Le yoga libère souvent cet accès à nos intentions car dans une pratique, nous nous livrons à une observation de nos sensations physiques et mentales. Au delà même de l’expérience immédiate d’une posture, la manière dont on se livre à cet exercice est révélatrice. Ce que l’on exige de soi, comment l’on s’accepte, ce que l’on tolère, comment l’on gère la difficulté, comment l’on célèbre ses réussites, se reflètent dans notre pratique de yoga. Ce sont autant de sensations que le corps nous propose d’entendre -avec une honnêteté et une fidélité auxquelles l’outil physique est astreint. Sa marge de camouflage est très réduite, il ne peut ni cacher, ni prétendre. Dans la posture, nous sommes humbles et nos intentions se dévoilent. Physiquement il est nécessaire d’être raisonnable, au risque de se blesser. De savoir différencier une juste tension qui nous prépare et nous rend plus fort ; et une douleur qui nous affaiblit et nous nuit. Seul face à soi, dans l’intériorité d’une posture, il nous appartient de nous écouter, de nous connaître, de nous vouloir du bien, de nous protéger, et de nous surpasser sans donner cours à des désillusions néfastes. Cela exige de respecter ce que l’on souhaite et ce que l’on peut, d’engager un jeu délicat entre audace et sécurité, d’écouter l’équilibre subtil entre volonté d’amélioration et résilience. Peu à peu, avec une pratique régulière, cette discipline s’inscrit dans le corps et le mental développe une intuition similaire.
Souvent d’ailleurs, lorsque l’on a une pratique régulière de yoga, en résonance à cette obligation physique, nous nous trouvons à réorganiser fondamentalement d’autres aspects de nos vies qui méritent d’être rééquilibrés.
En yoga, la posture nous aide à réconcilier ce que nous sommes et ce que nous voulons être. L’équilibre est cette sagesse avec laquelle nous organisons deux forces qui peuvent être complémentaires ou ennemies. L’une serait un ancrage ferme et l’autre un élan dynamique. Cette tension est celle-là même que nous subissons chaque jour, mais sa résolution dans une posture est beaucoup plus évidente. Un cours de yoga est ce moment de dialogue interne, où nous apprenons à comprendre un peu mieux ce qui nous fait du bien et ce qui ne nous en fait pas.
Nous faisons du yoga comme nous sommes. La pire manière de partager le yoga est de s’en servir pour adopter un style de vie qui assurerait une existence plus heureuse, une vie mieux vécue.
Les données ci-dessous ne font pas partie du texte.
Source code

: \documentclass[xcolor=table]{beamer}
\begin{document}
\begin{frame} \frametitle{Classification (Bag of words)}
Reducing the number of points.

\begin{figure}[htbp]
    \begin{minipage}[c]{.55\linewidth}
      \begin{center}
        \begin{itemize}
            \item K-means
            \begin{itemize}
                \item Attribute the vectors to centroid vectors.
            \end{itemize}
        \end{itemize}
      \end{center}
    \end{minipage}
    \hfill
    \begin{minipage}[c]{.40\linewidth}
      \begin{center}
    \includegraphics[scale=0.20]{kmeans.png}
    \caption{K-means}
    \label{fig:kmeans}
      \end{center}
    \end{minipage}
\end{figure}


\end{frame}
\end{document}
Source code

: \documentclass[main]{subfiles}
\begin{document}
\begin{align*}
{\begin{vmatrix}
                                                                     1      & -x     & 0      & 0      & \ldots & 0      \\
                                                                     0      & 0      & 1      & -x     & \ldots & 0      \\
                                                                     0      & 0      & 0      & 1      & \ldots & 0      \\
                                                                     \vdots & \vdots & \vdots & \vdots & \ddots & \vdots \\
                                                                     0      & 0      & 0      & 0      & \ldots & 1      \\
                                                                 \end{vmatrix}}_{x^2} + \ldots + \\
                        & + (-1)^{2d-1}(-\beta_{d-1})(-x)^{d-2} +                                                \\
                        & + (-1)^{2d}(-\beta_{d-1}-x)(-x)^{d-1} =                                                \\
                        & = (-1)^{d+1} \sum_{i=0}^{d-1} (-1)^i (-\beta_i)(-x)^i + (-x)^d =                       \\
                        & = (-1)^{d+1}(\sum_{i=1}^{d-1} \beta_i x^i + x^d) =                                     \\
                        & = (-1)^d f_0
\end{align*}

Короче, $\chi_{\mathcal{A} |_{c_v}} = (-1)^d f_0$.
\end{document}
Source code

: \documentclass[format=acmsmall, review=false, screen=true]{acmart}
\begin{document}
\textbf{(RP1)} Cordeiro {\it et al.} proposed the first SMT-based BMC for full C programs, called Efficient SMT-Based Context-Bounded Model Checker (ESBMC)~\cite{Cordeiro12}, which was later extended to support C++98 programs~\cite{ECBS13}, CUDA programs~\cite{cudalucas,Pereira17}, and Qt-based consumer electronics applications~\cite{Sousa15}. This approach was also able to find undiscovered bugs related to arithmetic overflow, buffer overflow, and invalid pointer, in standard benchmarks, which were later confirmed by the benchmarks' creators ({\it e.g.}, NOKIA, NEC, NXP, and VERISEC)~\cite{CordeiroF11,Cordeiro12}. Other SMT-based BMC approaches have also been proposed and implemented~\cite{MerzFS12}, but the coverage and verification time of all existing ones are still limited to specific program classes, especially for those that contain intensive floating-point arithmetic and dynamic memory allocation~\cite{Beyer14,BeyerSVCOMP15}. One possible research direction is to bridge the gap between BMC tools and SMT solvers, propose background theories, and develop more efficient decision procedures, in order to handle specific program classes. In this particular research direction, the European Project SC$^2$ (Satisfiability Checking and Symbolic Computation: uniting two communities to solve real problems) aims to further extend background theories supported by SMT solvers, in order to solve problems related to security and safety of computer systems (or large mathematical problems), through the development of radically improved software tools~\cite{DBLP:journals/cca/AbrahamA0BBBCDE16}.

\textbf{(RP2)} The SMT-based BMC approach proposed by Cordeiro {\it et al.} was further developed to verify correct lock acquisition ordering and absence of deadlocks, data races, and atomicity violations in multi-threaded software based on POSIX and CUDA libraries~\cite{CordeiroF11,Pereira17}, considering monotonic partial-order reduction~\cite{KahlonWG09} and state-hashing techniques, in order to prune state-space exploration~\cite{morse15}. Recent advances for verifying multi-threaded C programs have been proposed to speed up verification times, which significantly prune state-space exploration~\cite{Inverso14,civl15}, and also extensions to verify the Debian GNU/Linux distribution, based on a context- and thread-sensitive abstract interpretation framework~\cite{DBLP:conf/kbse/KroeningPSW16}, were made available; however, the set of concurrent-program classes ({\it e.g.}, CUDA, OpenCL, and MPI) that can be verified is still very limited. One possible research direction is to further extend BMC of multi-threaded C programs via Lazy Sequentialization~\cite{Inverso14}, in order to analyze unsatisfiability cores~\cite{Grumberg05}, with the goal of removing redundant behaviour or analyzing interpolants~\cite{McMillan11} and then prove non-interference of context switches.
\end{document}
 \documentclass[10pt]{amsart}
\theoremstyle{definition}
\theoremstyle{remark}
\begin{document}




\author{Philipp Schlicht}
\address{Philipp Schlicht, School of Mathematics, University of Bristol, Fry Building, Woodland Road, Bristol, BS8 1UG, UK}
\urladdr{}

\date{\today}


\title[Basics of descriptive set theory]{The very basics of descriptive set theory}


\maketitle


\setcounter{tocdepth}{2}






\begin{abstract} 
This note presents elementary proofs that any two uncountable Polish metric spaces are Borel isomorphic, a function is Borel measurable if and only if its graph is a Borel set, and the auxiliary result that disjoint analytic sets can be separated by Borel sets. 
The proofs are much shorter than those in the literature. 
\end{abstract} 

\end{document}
Nous sommes tous différents et ce qui fonctionne pour les uns ne fonctionne pas nécessairement pour les autres.
L’intérêt du yoga, tel que nous pouvons le concevoir en Occident, est qu’il nous aide à créer un temps d’accalmie pendant lequel il devient possible de nous écouter. Et par conséquent de se rendre chacun capable de s’entendre un peu mieux avec soi.